In 1968, Lymam W. Porter and E. Lawler published an extension of the Vroom expectancy model, which is known as the Porter-Lawler expectancy model or simply the Porter-Lawler model. Although the basic premise of the Porter-Lawler model is the same as for Vroom's model, the Porter-Lawler model is more complex in a number of ways. It suggests that increased effort does not automatically lead to improved performance because individuals may not possess the necessary abilities needed to achieve high levels of performance, or because they may have an inadequate or vague perception of how to perform necessary tasks. Without an understanding of how to direct effort effectively, individuals may exert considerable effort without a corresponding increase in performance.
Equity Theory. Equity theory suggests that individuals engage in social comparison by comparing their efforts and rewards with those of relevant others. The perception of individuals about the fairness of their rewards relative to others influences their level of motivation. Equity exists when individuals perceive that the ratio of efforts to rewards is the same for them as it is for others to whom they compare themselves. Inequity exists when individuals perceive that the ratio of efforts to rewards is different (usually negatively so) for them than it is for others to whom they compare themselves.

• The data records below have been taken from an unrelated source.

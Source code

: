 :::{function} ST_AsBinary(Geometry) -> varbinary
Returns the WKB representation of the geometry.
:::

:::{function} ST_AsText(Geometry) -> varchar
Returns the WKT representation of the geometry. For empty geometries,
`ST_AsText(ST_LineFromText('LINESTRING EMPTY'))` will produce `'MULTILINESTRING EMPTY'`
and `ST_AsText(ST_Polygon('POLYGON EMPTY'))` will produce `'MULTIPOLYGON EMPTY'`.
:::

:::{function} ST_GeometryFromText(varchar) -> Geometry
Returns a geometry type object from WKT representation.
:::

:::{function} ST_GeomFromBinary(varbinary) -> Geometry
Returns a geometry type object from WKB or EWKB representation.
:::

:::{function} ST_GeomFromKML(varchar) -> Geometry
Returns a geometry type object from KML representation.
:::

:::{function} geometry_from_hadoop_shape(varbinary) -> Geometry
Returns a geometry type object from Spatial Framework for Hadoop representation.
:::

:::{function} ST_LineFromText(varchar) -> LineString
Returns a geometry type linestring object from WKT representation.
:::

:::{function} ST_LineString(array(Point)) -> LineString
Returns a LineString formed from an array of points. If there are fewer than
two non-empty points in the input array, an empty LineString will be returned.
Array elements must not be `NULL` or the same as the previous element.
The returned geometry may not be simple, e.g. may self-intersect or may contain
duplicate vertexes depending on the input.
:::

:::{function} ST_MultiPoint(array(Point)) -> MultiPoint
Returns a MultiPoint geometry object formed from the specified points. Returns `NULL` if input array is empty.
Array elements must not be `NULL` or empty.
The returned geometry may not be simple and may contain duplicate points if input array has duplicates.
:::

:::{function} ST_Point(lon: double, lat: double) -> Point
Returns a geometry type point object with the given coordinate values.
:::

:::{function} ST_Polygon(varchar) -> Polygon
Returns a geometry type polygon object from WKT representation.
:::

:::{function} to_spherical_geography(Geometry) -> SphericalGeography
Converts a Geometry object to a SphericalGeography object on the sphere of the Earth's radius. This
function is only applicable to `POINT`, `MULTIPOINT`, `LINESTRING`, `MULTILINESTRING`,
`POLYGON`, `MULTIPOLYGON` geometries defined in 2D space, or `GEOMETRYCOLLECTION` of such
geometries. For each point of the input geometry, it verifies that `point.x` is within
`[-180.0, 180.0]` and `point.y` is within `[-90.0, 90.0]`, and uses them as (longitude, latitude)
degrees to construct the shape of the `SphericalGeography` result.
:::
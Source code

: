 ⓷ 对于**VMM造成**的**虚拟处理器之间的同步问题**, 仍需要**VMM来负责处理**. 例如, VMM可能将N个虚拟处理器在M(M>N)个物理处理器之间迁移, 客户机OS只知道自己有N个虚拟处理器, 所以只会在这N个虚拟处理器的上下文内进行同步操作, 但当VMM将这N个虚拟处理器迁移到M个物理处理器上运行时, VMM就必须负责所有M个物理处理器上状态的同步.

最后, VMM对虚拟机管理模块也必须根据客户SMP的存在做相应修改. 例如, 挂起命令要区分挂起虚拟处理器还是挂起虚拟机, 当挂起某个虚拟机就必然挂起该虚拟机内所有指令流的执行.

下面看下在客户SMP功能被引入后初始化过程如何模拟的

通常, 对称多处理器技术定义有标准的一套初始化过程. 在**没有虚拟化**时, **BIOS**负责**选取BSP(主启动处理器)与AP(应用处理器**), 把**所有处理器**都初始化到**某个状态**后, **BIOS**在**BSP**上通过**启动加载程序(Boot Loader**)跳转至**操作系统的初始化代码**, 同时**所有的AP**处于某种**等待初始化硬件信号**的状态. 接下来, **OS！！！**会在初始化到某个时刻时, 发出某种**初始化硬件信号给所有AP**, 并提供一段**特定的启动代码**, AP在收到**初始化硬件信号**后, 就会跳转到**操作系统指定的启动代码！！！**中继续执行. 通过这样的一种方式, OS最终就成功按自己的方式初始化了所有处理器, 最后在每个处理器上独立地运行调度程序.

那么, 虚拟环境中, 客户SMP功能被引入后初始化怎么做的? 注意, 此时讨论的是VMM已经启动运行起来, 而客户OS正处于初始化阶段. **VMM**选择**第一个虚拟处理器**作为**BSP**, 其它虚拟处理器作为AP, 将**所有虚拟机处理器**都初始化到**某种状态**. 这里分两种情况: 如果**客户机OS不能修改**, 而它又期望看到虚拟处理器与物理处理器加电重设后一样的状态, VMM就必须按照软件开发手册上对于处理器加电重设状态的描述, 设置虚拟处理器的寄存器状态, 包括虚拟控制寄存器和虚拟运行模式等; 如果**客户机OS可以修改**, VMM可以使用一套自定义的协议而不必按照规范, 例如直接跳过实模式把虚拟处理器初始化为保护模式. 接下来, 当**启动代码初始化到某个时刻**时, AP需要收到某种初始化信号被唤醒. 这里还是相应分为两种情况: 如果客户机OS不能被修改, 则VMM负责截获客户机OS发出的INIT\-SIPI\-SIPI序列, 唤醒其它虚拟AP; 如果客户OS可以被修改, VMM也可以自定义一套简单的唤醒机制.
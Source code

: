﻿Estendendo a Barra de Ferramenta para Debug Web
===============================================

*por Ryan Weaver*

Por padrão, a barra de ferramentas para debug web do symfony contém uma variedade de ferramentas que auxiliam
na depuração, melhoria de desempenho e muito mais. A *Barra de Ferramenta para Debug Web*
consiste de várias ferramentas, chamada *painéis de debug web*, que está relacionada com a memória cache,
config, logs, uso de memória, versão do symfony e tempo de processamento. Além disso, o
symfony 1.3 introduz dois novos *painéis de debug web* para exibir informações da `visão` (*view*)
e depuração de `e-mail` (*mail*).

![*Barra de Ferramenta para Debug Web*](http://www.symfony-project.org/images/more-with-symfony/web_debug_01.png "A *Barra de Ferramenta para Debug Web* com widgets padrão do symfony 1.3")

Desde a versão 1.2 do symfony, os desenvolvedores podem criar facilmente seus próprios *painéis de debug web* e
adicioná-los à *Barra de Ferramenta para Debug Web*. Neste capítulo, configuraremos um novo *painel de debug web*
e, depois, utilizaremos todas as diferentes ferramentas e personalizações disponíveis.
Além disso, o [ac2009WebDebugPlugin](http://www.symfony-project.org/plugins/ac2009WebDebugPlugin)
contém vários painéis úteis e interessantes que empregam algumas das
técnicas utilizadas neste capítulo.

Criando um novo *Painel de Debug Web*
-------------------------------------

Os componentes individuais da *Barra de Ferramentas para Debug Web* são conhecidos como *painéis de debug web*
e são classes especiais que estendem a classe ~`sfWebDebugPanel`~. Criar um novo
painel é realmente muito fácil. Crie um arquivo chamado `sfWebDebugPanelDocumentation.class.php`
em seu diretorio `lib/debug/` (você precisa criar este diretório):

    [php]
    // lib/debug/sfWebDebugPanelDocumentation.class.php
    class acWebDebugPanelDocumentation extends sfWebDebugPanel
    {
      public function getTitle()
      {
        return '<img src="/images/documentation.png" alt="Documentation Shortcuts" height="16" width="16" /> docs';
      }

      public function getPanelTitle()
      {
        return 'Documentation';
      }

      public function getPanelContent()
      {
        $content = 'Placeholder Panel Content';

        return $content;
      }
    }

There are two types of inequity—underreward and overreward. Underreward occurs when a person believes that he or she either puts in more effort than another, yet receives the same reward, or puts in the same effort as another for a lesser reward. For instance, if an employee works longer hours than her coworker, yet receives the same salary, the employee would perceive inequity in the form of underreward. Conversely, with overreward, a person will feel that his efforts-to-rewards ratio is higher than another person's, such that he is getting more for putting in the same effort, or getting the same reward even with less effort. While research suggests that under-reward motivates individuals to resolve the inequity, research also indicates that the same is not true for over-reward. Individuals who are overrewarded often engage in cognitive dissonance, convincing themselves that their efforts and rewards are equal to another's.
According to the equity theory, individuals are motivated to reduce perceived inequity. Individuals may attempt to reduce inequity in various ways. A person may change his or her level of effort; an employee who feels underrewarded is likely to work less hard. A person may also try to change his or her rewards, such as by asking for a raise. Another option is to change the behavior of the reference person, perhaps by encouraging that person to put forth more effort. Finally, a person experiencing inequity may change the reference person and compare him or herself to a different person to assess equity. For managers, equity theory emphasizes the importance of a reward system that is perceived as fair by employees.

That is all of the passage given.